As Sheryl
Sandberg says: ‘..there’s no such thing as work life balance. There’s work and
there’s life and there’s no balance.’ ‘Work-life Balance’ can feel like an elusive
ideal we should be aspiring for and yet feel we never quite achieve. What with trying to ‘balance’ meetings at
work, school runs, housework and then fit in some downtime and exercise (if
you’re lucky), it can feel like a constant juggling act as a parent.
As a working parent
myself to a 3-month old, I know how difficult it is trying to balance
everything including a career, whilst trying to remain fully functioning and
happy. With increasing pressures on
parents to maintain a good career to provide a nice lifestyle for their family
and deal with the financial pressures this brings, it is no wonder Stress,
Depression and Anxiety disorders are on the rise. Essentially, parents are
often trying to cope with two full time jobs- the one that pays the bills and
looking after the kids.
That aside, there are some things that parents often
forget in the midst of the juggling act that make life that bit easier:
1.
Create a support Network outside the
family
Being a working parent can be isolating
and it’s important to gain external support.

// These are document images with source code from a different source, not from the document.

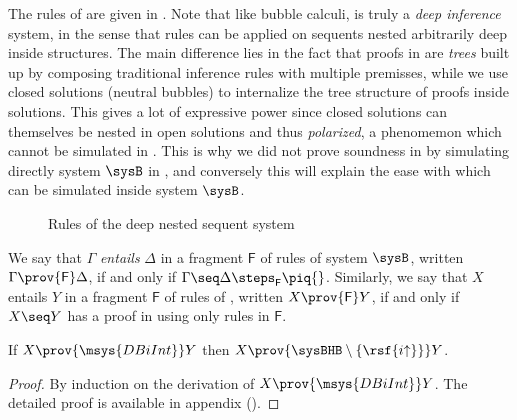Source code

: The rules of  are given in . Note that like
bubble calculi,  is truly a \emph{deep inference} system, in the
sense that rules can be applied on sequents nested arbitrarily deep inside
structures. The main difference lies in the fact that
proofs in  are \emph{trees} built up by composing traditional
inference rules with multiple premisses, while we use closed solutions (neutral
bubbles) to internalize the tree structure of proofs inside solutions. This
gives a lot of expressive power since closed solutions can themselves be nested
in open solutions and thus \emph{polarized}, a phenomemon which cannot be
simulated in . This is why we did not prove soundness in
 by simulating directly system $\sysB$ in
, and conversely this will explain the ease with which 
can be simulated inside system $\sysB$.

\begin{figure*}
  
  \caption{Rules of the deep nested sequent system }
\end{figure*}

\begin{definition}
  We say that $\Gamma$ \emph{entails} $\Delta$ in a fragment $\mathsf{F}$ of
  rules of system $\sysB$, written $\Gamma \prov{\mathsf{F}} \Delta$, if and
  only if $\Gamma \seq \Delta \steps_{\mathsf{F}} \piq{}$. Similarly, we say
  that $X$ entails $Y$ in a fragment $\mathsf{F}$ of rules of ,
  written $X \prov{\mathsf{F}} Y$, if and only if $X \seq Y$ has a proof in
   using only rules in $\mathsf{F}$.
\end{definition}

\begin{lemma}
  
  If $X \prov{\msys{DBiInt}} Y$ then $X \prov{\sysBHB \setminus
  \{\rsf{i{\uparrow}}\}} Y$.
\end{lemma}
\begin{proof}
  By induction on the derivation of $X \prov{\msys{DBiInt}} Y$. The detailed
  proof is available in appendix (). 
\end{proof}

Even if your social life has dwindled, ensure that you make time to
speak to friends, on the phone or face to face (Facebook as a last resort!). I
ensure I see at least one friend a week for a coffee or lunch to keep in touch.
If you want to combine it with doing some exercise all the better! Online
support can also be of benefit as well, especially to connect with other
parents who may be going through similar issues. Try http://www.familylives.org.uk/ or http://www.netmums.com/ to find parenting
forums or support groups.
2.
Create clear, flexible priorities
When you’ve got a demanding career and an
active family life, you can often feel torn between your priorities and
overwhelmed at trying to achieve too much at once. Having a more flexible
approach can enable you to gain more sense of control over your life balance
and move away from this constant state of stress. One strategy for doing this is to list at the
end or beginning of each week what your priorities are and look at what you can
defer, delegate or delete from that
list. Then set 2-3 clear goals for the week and put the other small goals that take a
few minutes like phone calls in a ‘batch list’ and blitz these when you have some time though prioritise
achieving the main goals first.
3.
Accept your limitations and what is ‘good
enough’
Get out of the mindset of trying to be the
perfect parent and start feeling ‘good enough’.
Deciding to keep a career going whilst being a parent inevitably means
sacrifices have to be made on time spent with children. This doesn’t mean you
have to then compensate with giving things, which is what parents often do to
dispel their guilt. Just accept the
decisions you have made and then focus on making the time you do spend with
your kids’ count- quality time matters more than anything. Also accept your limitations and challenge
your ‘ill be happy when…’ mentality as that only leads to severe
dissatisfaction. Now is where you are.
4.
Find ways of being more present
Leading on from that, start exploring ways
of being more in the moment. I am sure
you’ve already heard of ‘mindfulness’ if you haven’t dabbled in the practice
already. Having a ‘beginners mind’ is a
Zen Buddhist practice, which essentially means being open and seeing things afresh
like a curious child. I rather like this
idea as it involves getting out of your existing rut and habitual patterns and
jumping into a new frame of wonderment and excitement. Ask yourself, if I had a
beginners mind, how would I see my situation differently and what would I be
telling myself? Try a mindfulness
practice for yourself and download the headspace app: https://www.headspace.com/ Having
children also gives you an ample excuse to let the inner child out to play every
now and then!
5.
Book appointments with yourself.
This might sound a bit desperate needing
to set meetings with yourself though I’ve done this for myself as well as with
clients and it really does work. Think
about it, would you ignore an important meeting in your diary? Not likely
though often parents neglect their own needs and can end up feeling trapped in
their responsibilities. I teach all my
clients about ‘enlightened self interest’,
which is about prioritising your own wellbeing with the view that if you’re
healthy and happy, you’ll be able to deliver your best to others. Being
flexible in your priorities also means you can sometimes make space for
yourself without feeling guilty and still be a good parent. So book that spa day now!